Autant de questions qui pourraient enfin obtenir une réponse.

Alors qu’il atteint la dernière marche, un lézard passe devant lui, pourchassé par un rat du désert. Un frisson de dégoût parcourt son corps. Prenant une grande inspiration, il poursuit son chemin à travers les cachots.

Des gardes sont postés à l’entrée qui mène aux cellules. Évidemment, les hommes détenus là-bas sont sous haute surveillance, mais Jonas n’avait pas anticipé cela. Il décide alors d’ignorer les hommes et d’agir comme s’il était parfaitement normal qu’il se trouve ici.

—   Halte-là ! l’intercepte l’un des gardes.

La tentative de Jonas de passer le poste de sécurité comme si de rien n’était s’est soldée par un échec.

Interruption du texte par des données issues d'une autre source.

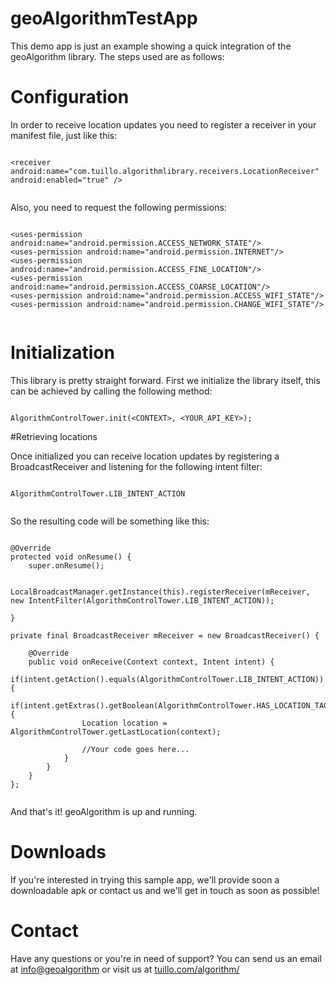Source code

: # geoAlgorithmTestApp
This demo app is just an example showing a quick integration of the geoAlgorithm library. The steps used are as follows:

# Configuration
In order to receive location updates you need to register a receiver in your manifest file, just like this:
<pre><code>
&lt;receiver android:name="com.tuillo.algorithmlibrary.receivers.LocationReceiver" android:enabled="true" /&gt;

</code></pre>
Also, you need to request the following permissions:
<pre><code>
&lt;uses-permission android:name="android.permission.ACCESS_NETWORK_STATE"/&gt;
&lt;uses-permission android:name="android.permission.INTERNET"/&gt;
&lt;uses-permission android:name="android.permission.ACCESS_FINE_LOCATION"/&gt;
&lt;uses-permission android:name="android.permission.ACCESS_COARSE_LOCATION"/&gt;
&lt;uses-permission android:name="android.permission.ACCESS_WIFI_STATE"/&gt;
&lt;uses-permission android:name="android.permission.CHANGE_WIFI_STATE"/&gt;

</code></pre>

# Initialization
This library is pretty straight forward. First we initialize the library itself, this can be achieved by calling the following method:
<pre><code>
AlgorithmControlTower.init(&lt;CONTEXT&gt;, &lt;YOUR_API_KEY&gt;);
</code></pre>

#Retrieving locations

Once initialized you can receive location updates by registering a BroadcastReceiver and listening for the following intent filter:

<pre><code>
AlgorithmControlTower.LIB_INTENT_ACTION

</code></pre>

So the resulting code will be something like this:

<pre><code>
@Override
protected void onResume() {
    super.onResume();

    LocalBroadcastManager.getInstance(this).registerReceiver(mReceiver, new IntentFilter(AlgorithmControlTower.LIB_INTENT_ACTION));

}

private final BroadcastReceiver mReceiver = new BroadcastReceiver() {

    @Override
    public void onReceive(Context context, Intent intent) {
        if(intent.getAction().equals(AlgorithmControlTower.LIB_INTENT_ACTION)){
            if(intent.getExtras().getBoolean(AlgorithmControlTower.HAS_LOCATION_TAG)){
                Location location = AlgorithmControlTower.getLastLocation(context);

                //Your code goes here...
            }
        }
    }
};

</code></pre>

And that's it! geoAlgorithm is up and running.

# Downloads
If you're interested in trying this sample app, we'll provide soon a downloadable apk or contact us and we'll get in touch as soon as possible!

# Contact
Have any questions or you're in need of support? You can send us an email at <a href="mailto:info@geoalgorithm.com">info@geoalgorithm</a> or visit us at <a href="http://tuillo.com/algorithm/">tuillo.com/algorithm/</a>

—   Que faites-vous ici ? l’interroge le second garde.

Rapidement, Jonas doit inventer un mensonge assez crédible pour justifier sa présence dans les prisons. Une idée lui vient à l’esprit. Plus qu’à implorer les dieux que les deux hommes chargés de la sécurité le croient sur parole.

—   Le Roi Léonard m’envoie pour interroger les deux prisonniers, déclare Jonas d’un ton qui, il l’espère, démontre de l’assurance.

Les gardes semblent dubitatifs. Ils observent le jeune homme de haut en bas. Jonas porte une tenue de Cour, assez riche pour démontrer sa nouvelle position élevée au sein de la noblesse. Les gardes l’ont certainement déjà croisé au détour d’un couloir en compagnie d’un des membres de la famille royale. En tout cas, le jeune homme compte là-dessus pour s’assurer de pouvoir entrer. Le fait qu’il soit envoyé par le Roi est assez probable. De plus, tous au palais et à Arietis savent que leur nouvelle reine est très proche d’un jeune homme aux cheveux gris.

—   Le roi les a déjà interrogés et la reine est passée plus tôt dans la matinée, rétorque l’un des gardes.

Nerveux, Jonas sent une goutte de sueur descendre le long de son dos. Il doit trouver quoi répondre et vite. Son cœur bat si fort qu’il arrive à peine à se concentrer sur ses pensées. Masquant son trouble tant bien que mal, il rétorque :

—   Ils ont de nouvelles questions à leur poser. C’est le Roi qui m’envoie et vous ne voudriez pas l’énerver en me faisant perdre mon temps ? Vous savez mieux que moi pourquoi ils ont été arrêtés. M’empêcher de les voir serait contre venir aux ordres directs du Roi.

Bon sang, mais tais-toi, se sermonne Jonas. Il sait que plus il parle moins il semble sûr de lui. Mieux vaut en dire peu, mais donner l’illusion qu’il contrôle parfaitement la situation.

Les gardes se consultent l’un l’autre en silence. Non, ils ne souhaitent pas affronter la colère de leur souverain. Ils savent que ces hommes s’en sont pris à la Reine et cela n’est pas très surprenant qu’ils fassent l’objet de multiples interrogatoires.

Finalement, ils décident de le laisser passer.

Soulagé, Jonas se détend légèrement. Il se dirige hésitant vers les cellules. Bien qu’il sache que les deux hommes qu’il cherche sont détenus ensemble, il ne saurait les reconnaitre. Aliona ne les lui a pas décrits.

—   Troisième cellule sur la gauche, petit, lui indique l’un des gardes voyant la confusion manifestée par Jonas.

Sachant enfin où se rendre, Jonas compte les cellules sur sa gauche. Une. Deux. Trois. L’odeur est insupportable, mais son désir de réponse est plus fort que tout.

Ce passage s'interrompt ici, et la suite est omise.